____ Material shown

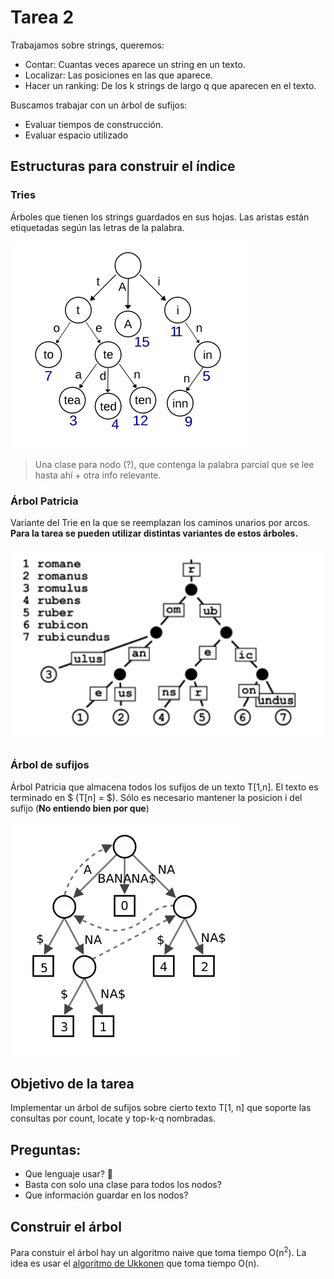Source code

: # Tarea 2

Trabajamos sobre strings, queremos:
- Contar: Cuantas veces aparece un string en un texto.
- Localizar: Las posiciones en las que aparece.
- Hacer un ranking: De los k strings de largo q que aparecen en el texto.

Buscamos trabajar con un árbol de sufijos:
- Evaluar tiempos de construcción.
- Evaluar espacio utilizado

## Estructuras para construir el índice
### Tries
Árboles que tienen los strings guardados en sus hojas. Las aristas están etiquetadas según las letras de la palabra.

![](img/trie.png)

> Una clase para nodo (?), que contenga la palabra parcial que se lee hasta ahí + otra info relevante.  

### Árbol Patricia
Variante del Trie en la que se reemplazan los caminos unarios por arcos. **Para la tarea se pueden utilizar distintas variantes de estos árboles.**

![](img/patricia.png)

### Árbol de sufijos
Árbol Patricia que almacena todos los sufijos de un texto T[1,n]. El texto es terminado en $ (T[n] = $). Sólo es necesario mantener la posicion i del sufijo (**No entiendo bien por que**) 

![](img/arbol_sufijos.png)

## Objetivo de la tarea
Implementar un árbol de sufijos sobre cierto texto T[1, n] que soporte las consultas por count, locate y top-k-q nombradas.

## Preguntas:
- Que lenguaje usar? 🤣
- Basta con solo una clase para todos los nodos?
- Que información guardar en los nodos?

## Construir el árbol
Para constuir el árbol hay un algoritmo naive que toma tiempo O(n<sup>2</sup>). La idea es usar el [algoritmo de Ukkonen](https://stackoverflow.com/a/9513423) que toma tiempo O(n).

________

Problem requirements: Output the records exactly, pictures excluded.

Answer below:
Source code

: # Tarea 2

Trabajamos sobre strings, queremos:
- Contar: Cuantas veces aparece un string en un texto.
- Localizar: Las posiciones en las que aparece.
- Hacer un ranking: De los k strings de largo q que aparecen en el texto.

Buscamos trabajar con un árbol de sufijos:
- Evaluar tiempos de construcción.
- Evaluar espacio utilizado

## Estructuras para construir el índice
### Tries
Árboles que tienen los strings guardados en sus hojas. Las aristas están etiquetadas según las letras de la palabra.

![](img/trie.png)

> Una clase para nodo (?), que contenga la palabra parcial que se lee hasta ahí + otra info relevante.  

### Árbol Patricia
Variante del Trie en la que se reemplazan los caminos unarios por arcos. **Para la tarea se pueden utilizar distintas variantes de estos árboles.**

![](img/patricia.png)

### Árbol de sufijos
Árbol Patricia que almacena todos los sufijos de un texto T[1,n]. El texto es terminado en $ (T[n] = $). Sólo es necesario mantener la posicion i del sufijo (**No entiendo bien por que**) 

![](img/arbol_sufijos.png)

## Objetivo de la tarea
Implementar un árbol de sufijos sobre cierto texto T[1, n] que soporte las consultas por count, locate y top-k-q nombradas.

## Preguntas:
- Que lenguaje usar? 🤣
- Basta con solo una clase para todos los nodos?
- Que información guardar en los nodos?

## Construir el árbol
Para constuir el árbol hay un algoritmo naive que toma tiempo O(n<sup>2</sup>). La idea es usar el [algoritmo de Ukkonen](https://stackoverflow.com/a/9513423) que toma tiempo O(n).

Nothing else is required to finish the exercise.